Every one of my Debian installs does this randomly and I can't
seem to figure out why. The program itself continues to run
but all the windows/files within it close. This isn't
happening on one Redhat machine that I use which uses the same
Multitail configurations.
I may have to resort to using just screen/tmux and custom
scripts. But I like Multitail because I can customize things
like highlighting in color or filtering unneeded text so I
hope I can actually fix it.
I've seen this in the past year or so too, but haven't yet got
around to investigating. I have a script which runs (among other
parameters) "multitail ... -f /var/log/syslog -f /var/log/mail.log
-I /var/log/ dovecot.log -f /var/log/nginx/access.log". This runs
in tmux, so I can keep a tmux tab open and see all the logs
streaming past. This script used to be quite reliable, but
something happened a while ago and now, when I connect to tmux I
can occasionally find one or more of the multitail windows
missing. "-f" is _supposed_ to follow the filename, not the
descriptor so _should_ work fine with logrotate.

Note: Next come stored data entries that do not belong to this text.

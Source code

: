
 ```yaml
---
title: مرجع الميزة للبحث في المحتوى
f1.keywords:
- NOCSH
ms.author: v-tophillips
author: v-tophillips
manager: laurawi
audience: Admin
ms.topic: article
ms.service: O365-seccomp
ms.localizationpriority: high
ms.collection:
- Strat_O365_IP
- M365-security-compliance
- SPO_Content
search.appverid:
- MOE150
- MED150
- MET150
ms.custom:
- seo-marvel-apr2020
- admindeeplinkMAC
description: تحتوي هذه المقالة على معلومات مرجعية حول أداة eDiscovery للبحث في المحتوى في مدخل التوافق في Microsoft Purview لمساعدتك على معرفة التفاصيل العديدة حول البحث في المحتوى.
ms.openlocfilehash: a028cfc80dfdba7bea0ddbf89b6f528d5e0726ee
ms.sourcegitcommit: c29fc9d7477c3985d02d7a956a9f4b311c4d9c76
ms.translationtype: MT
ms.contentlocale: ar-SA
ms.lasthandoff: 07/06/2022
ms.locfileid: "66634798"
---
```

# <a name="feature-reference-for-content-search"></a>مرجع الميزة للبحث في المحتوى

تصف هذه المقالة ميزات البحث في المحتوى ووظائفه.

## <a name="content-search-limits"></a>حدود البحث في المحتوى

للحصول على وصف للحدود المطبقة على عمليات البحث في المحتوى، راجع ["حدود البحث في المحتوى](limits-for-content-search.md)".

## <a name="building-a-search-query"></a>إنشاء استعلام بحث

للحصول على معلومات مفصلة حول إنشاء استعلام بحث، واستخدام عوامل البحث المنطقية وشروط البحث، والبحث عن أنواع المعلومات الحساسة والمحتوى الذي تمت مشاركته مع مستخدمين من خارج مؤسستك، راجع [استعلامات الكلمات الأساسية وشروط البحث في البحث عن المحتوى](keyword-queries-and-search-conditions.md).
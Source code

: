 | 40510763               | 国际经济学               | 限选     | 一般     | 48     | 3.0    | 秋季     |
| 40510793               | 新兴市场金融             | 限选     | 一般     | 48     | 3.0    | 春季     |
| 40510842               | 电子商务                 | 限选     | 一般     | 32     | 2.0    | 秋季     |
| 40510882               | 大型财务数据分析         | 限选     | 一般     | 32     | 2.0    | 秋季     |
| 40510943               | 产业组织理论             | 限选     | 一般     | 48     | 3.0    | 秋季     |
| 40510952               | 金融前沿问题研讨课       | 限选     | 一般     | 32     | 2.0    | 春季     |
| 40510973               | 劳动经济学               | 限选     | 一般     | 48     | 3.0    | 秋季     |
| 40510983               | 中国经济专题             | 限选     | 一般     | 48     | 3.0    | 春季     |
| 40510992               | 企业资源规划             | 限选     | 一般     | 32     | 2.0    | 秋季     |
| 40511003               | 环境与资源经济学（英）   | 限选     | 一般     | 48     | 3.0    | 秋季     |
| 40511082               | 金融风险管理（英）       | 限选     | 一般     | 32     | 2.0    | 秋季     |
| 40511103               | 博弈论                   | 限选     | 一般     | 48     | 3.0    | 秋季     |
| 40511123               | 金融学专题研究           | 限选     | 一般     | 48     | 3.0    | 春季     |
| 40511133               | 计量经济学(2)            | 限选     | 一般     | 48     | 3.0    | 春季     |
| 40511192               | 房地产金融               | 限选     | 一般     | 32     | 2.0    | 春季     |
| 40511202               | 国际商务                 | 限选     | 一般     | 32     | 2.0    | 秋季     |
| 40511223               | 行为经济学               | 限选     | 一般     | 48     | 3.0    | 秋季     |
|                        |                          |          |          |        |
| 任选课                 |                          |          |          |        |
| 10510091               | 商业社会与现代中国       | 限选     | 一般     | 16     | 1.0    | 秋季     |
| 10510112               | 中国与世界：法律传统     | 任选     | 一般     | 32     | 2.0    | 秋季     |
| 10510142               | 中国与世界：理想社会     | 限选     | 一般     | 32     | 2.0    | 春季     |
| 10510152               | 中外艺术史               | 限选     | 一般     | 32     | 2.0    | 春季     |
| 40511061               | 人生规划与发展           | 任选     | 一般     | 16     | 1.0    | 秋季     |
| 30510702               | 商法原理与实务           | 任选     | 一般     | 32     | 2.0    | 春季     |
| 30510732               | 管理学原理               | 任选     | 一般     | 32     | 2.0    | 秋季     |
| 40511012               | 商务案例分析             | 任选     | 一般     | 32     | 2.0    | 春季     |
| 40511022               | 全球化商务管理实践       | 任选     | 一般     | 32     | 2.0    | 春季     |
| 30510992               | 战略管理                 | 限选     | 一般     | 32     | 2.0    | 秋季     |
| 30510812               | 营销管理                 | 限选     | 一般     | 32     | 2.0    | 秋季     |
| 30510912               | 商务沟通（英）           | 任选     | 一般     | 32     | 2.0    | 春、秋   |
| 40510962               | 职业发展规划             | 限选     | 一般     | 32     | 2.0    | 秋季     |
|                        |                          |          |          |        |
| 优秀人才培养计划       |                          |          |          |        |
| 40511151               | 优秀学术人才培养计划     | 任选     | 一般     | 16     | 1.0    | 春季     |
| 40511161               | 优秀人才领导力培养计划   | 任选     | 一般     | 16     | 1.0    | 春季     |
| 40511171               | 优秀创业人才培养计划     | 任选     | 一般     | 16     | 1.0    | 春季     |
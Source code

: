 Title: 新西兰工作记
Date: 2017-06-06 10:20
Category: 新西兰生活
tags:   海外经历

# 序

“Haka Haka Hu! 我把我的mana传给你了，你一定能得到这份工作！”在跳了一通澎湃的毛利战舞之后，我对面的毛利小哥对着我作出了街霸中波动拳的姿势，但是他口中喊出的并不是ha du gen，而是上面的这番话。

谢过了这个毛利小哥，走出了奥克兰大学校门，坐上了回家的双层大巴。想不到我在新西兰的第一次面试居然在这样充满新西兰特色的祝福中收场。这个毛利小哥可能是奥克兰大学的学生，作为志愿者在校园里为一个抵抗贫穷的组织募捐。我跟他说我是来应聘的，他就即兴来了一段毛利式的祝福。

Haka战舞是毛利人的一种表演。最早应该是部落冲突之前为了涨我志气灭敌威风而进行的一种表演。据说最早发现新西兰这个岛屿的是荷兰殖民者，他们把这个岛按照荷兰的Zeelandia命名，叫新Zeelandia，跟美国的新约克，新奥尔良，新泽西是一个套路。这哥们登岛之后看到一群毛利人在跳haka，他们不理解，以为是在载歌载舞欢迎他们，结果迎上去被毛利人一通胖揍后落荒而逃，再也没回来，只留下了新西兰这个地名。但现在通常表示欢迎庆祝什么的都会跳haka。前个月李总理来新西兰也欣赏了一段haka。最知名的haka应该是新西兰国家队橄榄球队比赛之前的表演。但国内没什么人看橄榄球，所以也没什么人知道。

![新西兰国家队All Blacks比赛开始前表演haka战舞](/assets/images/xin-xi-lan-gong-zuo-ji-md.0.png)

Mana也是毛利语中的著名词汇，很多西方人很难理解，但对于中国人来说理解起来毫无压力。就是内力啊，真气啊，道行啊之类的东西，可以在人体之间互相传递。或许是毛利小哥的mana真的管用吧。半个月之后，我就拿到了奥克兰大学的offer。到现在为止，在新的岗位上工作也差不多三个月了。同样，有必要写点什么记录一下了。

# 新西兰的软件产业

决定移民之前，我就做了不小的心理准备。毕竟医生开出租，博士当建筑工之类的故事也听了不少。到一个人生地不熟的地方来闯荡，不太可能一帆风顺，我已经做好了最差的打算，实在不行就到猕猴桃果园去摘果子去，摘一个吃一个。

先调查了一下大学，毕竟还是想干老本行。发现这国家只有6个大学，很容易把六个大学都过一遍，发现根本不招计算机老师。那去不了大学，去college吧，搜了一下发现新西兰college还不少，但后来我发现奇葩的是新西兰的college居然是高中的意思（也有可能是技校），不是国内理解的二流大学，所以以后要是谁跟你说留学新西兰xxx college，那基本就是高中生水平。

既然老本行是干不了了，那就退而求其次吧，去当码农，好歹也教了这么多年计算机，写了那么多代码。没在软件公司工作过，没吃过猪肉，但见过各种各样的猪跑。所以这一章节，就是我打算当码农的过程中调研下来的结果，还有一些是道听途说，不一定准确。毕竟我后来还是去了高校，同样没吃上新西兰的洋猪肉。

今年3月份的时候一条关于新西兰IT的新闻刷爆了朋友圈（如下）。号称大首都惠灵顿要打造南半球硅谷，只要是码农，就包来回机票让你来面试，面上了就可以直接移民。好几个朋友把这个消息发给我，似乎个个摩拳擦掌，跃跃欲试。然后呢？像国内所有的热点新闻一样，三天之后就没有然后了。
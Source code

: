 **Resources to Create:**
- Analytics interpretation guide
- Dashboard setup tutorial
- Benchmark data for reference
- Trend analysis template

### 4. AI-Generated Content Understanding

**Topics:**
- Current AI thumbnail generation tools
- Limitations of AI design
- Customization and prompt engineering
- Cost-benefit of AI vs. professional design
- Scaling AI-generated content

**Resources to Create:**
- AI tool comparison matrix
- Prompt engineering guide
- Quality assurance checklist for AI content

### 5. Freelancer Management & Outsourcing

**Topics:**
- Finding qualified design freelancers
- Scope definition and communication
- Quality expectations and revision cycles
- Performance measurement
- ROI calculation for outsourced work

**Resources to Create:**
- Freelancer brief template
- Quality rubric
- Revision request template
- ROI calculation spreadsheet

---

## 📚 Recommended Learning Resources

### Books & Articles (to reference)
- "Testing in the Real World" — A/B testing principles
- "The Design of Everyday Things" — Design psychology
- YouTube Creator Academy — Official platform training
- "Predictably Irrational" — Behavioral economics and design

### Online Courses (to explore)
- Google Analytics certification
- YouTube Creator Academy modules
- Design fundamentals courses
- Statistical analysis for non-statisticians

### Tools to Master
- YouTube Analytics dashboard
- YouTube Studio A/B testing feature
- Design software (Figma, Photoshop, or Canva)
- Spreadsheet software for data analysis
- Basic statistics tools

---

It happens only occasionally, though, so it's usually easiest to
just quit and restart multitail.
Mine are usually running in xterms and not using screen or tmux. It
seems to happen at the same time every time so I'm thinking it's
related to a log rotate or other timed event but I can't figure out
what exactly kills it or why.
When I use tail, I use -F, not -f, and that works through log
rotations. Do you need --retry or --retry-all in multitail to
achieve the same effect?
Cheers,
David.
I'll give that a shot. It wasn't required before but perhaps something
about log rotations has changed enough that it trips up multitail.